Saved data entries
== == ==

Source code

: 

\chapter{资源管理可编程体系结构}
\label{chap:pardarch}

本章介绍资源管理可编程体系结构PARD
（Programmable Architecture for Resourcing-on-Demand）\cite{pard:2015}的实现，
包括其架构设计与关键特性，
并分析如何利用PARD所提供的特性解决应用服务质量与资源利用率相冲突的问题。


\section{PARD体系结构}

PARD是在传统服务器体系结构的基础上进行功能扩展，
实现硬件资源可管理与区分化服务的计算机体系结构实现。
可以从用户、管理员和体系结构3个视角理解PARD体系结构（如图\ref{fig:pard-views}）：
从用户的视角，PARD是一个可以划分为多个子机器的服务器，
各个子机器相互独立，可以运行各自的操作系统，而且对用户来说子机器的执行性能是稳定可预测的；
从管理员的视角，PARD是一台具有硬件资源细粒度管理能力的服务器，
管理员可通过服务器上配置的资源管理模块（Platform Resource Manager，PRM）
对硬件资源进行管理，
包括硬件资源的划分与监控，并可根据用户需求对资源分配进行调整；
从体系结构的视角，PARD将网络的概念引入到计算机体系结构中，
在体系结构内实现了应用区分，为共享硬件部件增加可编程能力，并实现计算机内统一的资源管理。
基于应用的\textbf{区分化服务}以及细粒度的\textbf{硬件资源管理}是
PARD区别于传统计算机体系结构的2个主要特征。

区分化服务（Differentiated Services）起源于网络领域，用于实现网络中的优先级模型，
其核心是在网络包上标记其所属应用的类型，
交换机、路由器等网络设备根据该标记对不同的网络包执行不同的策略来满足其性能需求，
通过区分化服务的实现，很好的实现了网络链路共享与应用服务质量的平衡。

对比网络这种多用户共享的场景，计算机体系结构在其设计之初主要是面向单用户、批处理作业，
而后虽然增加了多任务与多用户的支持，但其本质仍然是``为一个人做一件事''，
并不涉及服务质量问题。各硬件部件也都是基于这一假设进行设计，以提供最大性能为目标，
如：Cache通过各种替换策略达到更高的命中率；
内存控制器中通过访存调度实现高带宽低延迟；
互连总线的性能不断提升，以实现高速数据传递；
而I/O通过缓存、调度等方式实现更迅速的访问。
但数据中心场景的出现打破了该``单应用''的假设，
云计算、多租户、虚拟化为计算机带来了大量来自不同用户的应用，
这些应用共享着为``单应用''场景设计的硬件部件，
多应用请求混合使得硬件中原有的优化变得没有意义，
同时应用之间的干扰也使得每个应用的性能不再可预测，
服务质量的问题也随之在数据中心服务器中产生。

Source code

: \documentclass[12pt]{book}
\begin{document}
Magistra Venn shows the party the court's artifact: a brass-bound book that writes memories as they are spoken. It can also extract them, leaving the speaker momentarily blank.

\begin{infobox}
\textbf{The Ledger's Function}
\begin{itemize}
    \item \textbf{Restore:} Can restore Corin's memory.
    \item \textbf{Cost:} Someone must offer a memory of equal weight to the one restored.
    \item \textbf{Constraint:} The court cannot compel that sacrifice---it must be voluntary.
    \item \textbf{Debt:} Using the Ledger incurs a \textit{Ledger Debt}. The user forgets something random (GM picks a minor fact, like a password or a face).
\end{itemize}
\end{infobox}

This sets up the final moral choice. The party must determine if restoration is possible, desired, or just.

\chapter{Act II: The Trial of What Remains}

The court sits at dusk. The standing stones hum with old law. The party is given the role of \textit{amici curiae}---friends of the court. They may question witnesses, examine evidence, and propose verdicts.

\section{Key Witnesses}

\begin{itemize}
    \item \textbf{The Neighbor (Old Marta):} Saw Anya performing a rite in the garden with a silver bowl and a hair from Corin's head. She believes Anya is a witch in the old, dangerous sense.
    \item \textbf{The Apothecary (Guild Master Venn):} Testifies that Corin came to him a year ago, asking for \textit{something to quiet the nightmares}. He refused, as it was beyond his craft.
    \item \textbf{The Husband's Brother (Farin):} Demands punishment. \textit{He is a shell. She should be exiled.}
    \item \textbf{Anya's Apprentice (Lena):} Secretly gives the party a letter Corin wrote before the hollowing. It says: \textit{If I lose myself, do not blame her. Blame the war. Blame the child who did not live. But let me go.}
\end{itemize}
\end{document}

== == ==

WORK INSTRUCTIONS
Copy the entries word for word. Start at the first line and end with the line containing "II: The Trial".

RESPONSE TO THIS EXERCISE
Source code

: 

\chapter{资源管理可编程体系结构}
\label{chap:pardarch}

本章介绍资源管理可编程体系结构PARD
（Programmable Architecture for Resourcing-on-Demand）\cite{pard:2015}的实现，
包括其架构设计与关键特性，
并分析如何利用PARD所提供的特性解决应用服务质量与资源利用率相冲突的问题。


\section{PARD体系结构}

PARD是在传统服务器体系结构的基础上进行功能扩展，
实现硬件资源可管理与区分化服务的计算机体系结构实现。
可以从用户、管理员和体系结构3个视角理解PARD体系结构（如图\ref{fig:pard-views}）：
从用户的视角，PARD是一个可以划分为多个子机器的服务器，
各个子机器相互独立，可以运行各自的操作系统，而且对用户来说子机器的执行性能是稳定可预测的；
从管理员的视角，PARD是一台具有硬件资源细粒度管理能力的服务器，
管理员可通过服务器上配置的资源管理模块（Platform Resource Manager，PRM）
对硬件资源进行管理，
包括硬件资源的划分与监控，并可根据用户需求对资源分配进行调整；
从体系结构的视角，PARD将网络的概念引入到计算机体系结构中，
在体系结构内实现了应用区分，为共享硬件部件增加可编程能力，并实现计算机内统一的资源管理。
基于应用的\textbf{区分化服务}以及细粒度的\textbf{硬件资源管理}是
PARD区别于传统计算机体系结构的2个主要特征。

区分化服务（Differentiated Services）起源于网络领域，用于实现网络中的优先级模型，
其核心是在网络包上标记其所属应用的类型，
交换机、路由器等网络设备根据该标记对不同的网络包执行不同的策略来满足其性能需求，
通过区分化服务的实现，很好的实现了网络链路共享与应用服务质量的平衡。

对比网络这种多用户共享的场景，计算机体系结构在其设计之初主要是面向单用户、批处理作业，
而后虽然增加了多任务与多用户的支持，但其本质仍然是``为一个人做一件事''，
并不涉及服务质量问题。各硬件部件也都是基于这一假设进行设计，以提供最大性能为目标，
如：Cache通过各种替换策略达到更高的命中率；
内存控制器中通过访存调度实现高带宽低延迟；
互连总线的性能不断提升，以实现高速数据传递；
而I/O通过缓存、调度等方式实现更迅速的访问。
但数据中心场景的出现打破了该``单应用''的假设，
云计算、多租户、虚拟化为计算机带来了大量来自不同用户的应用，
这些应用共享着为``单应用''场景设计的硬件部件，
多应用请求混合使得硬件中原有的优化变得没有意义，
同时应用之间的干扰也使得每个应用的性能不再可预测，
服务质量的问题也随之在数据中心服务器中产生。

Source code

: \documentclass[12pt]{book}
\begin{document}
Magistra Venn shows the party the court's artifact: a brass-bound book that writes memories as they are spoken. It can also extract them, leaving the speaker momentarily blank.

\begin{infobox}
\textbf{The Ledger's Function}
\begin{itemize}
    \item \textbf{Restore:} Can restore Corin's memory.
    \item \textbf{Cost:} Someone must offer a memory of equal weight to the one restored.
    \item \textbf{Constraint:} The court cannot compel that sacrifice---it must be voluntary.
    \item \textbf{Debt:} Using the Ledger incurs a \textit{Ledger Debt}. The user forgets something random (GM picks a minor fact, like a password or a face).
\end{itemize}
\end{infobox}

This sets up the final moral choice. The party must determine if restoration is possible, desired, or just.

\chapter{Act II: The Trial of What Remains}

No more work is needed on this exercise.